(Plain-text document sources)
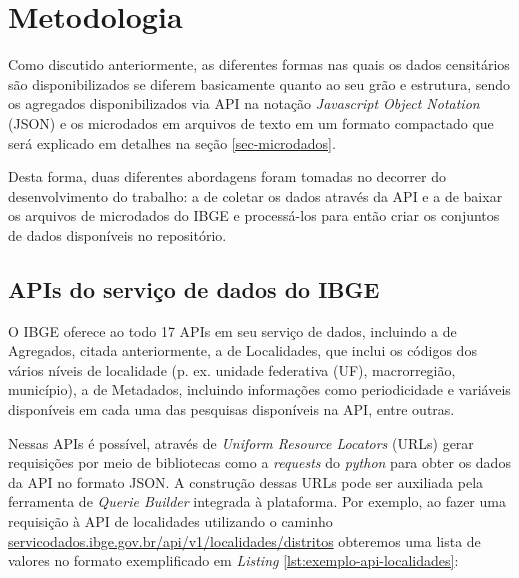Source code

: \chapter{Metodologia}

    

    Como discutido anteriormente, as diferentes formas nas quais os dados censitários são disponibilizados se diferem basicamente quanto ao seu grão e estrutura, sendo os agregados disponibilizados via API na notação \textit{Javascript Object Notation} (JSON) e os microdados em arquivos de texto em um formato compactado que será explicado em detalhes na seção \ref{sec-microdados}. 
    
    Desta forma, duas diferentes abordagens foram tomadas no decorrer do desenvolvimento do trabalho: a de coletar os dados através da API e a de baixar os arquivos de microdados do IBGE e processá-los para então criar os conjuntos de dados disponíveis no repositório.
    

\section{APIs do serviço de dados do IBGE}
\label{metodoslogia-API}

    O IBGE oferece ao todo 17 APIs em seu serviço de dados, incluindo a de Agregados, citada anteriormente, a de Localidades, que inclui os códigos dos vários níveis de localidade (p. ex. unidade federativa (UF), macrorregião, município), a de Metadados, incluindo informações como periodicidade e variáveis disponíveis em cada uma das pesquisas disponíveis na API, entre outras. 
    
    Nessas APIs é possível, através de \textit{Uniform Resource Locators} (URLs) gerar requisições por meio de bibliotecas como a \textit{requests} do \textit{python} para obter os dados da API no formato JSON. A construção dessas URLs pode ser auxiliada pela ferramenta de \textit{Querie Builder} integrada à plataforma. Por exemplo, ao fazer uma requisição à API de localidades utilizando o caminho \url{servicodados.ibge.gov.br/api/v1/localidades/distritos} obteremos uma lista de valores no formato exemplificado em \textit{Listing} \ref{lst:exemplo-api-localidades}:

> **What is being asked**
Each line from the first line of the data above through the one containing "O IBGE oferece" must be set down exactly; the pictures must not be.

> **Answer area**
Source code

: \chapter{Metodologia}

    

    Como discutido anteriormente, as diferentes formas nas quais os dados censitários são disponibilizados se diferem basicamente quanto ao seu grão e estrutura, sendo os agregados disponibilizados via API na notação \textit{Javascript Object Notation} (JSON) e os microdados em arquivos de texto em um formato compactado que será explicado em detalhes na seção \ref{sec-microdados}. 
    
    Desta forma, duas diferentes abordagens foram tomadas no decorrer do desenvolvimento do trabalho: a de coletar os dados através da API e a de baixar os arquivos de microdados do IBGE e processá-los para então criar os conjuntos de dados disponíveis no repositório.
    

\section{APIs do serviço de dados do IBGE}
\label{metodoslogia-API}

    O IBGE oferece ao todo 17 APIs em seu serviço de dados, incluindo a de Agregados, citada anteriormente, a de Localidades, que inclui os códigos dos vários níveis de localidade (p. ex. unidade federativa (UF), macrorregião, município), a de Metadados, incluindo informações como periodicidade e variáveis disponíveis em cada uma das pesquisas disponíveis na API, entre outras. 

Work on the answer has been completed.